══ Entries supplied ══

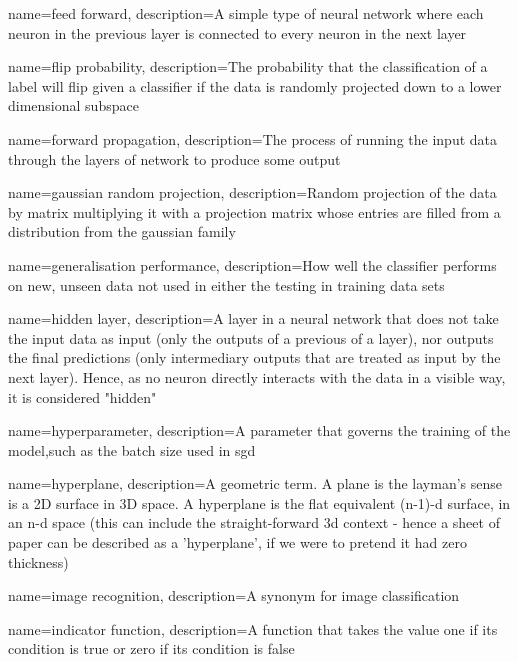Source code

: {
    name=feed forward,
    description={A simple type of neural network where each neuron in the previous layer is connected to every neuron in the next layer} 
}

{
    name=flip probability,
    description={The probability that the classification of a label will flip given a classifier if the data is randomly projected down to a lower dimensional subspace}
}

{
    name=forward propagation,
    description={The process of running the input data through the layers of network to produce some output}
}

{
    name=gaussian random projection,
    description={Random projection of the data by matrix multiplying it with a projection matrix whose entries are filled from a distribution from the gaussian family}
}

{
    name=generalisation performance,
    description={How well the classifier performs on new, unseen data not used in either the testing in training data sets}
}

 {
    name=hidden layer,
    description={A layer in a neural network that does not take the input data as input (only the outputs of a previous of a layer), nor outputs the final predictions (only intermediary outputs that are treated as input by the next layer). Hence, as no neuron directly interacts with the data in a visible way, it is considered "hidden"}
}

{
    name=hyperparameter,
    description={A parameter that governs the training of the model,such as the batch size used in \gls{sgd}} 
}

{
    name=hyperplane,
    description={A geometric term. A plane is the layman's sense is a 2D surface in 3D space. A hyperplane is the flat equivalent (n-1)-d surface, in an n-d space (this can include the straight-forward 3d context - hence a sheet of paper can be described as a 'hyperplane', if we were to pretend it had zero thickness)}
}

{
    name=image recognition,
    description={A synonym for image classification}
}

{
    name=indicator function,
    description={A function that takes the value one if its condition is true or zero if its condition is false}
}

═══

**Task to carry out**
If a line in the entries contains "name", copy it.

**Task response**
    name=feed forward,
    name=flip probability,
    name=forward propagation,
    name=gaussian random projection,
    name=generalisation performance,
    name=hidden layer,
    name=hyperparameter,
    name=hyperplane,
    name=image recognition,
    name=indicator function,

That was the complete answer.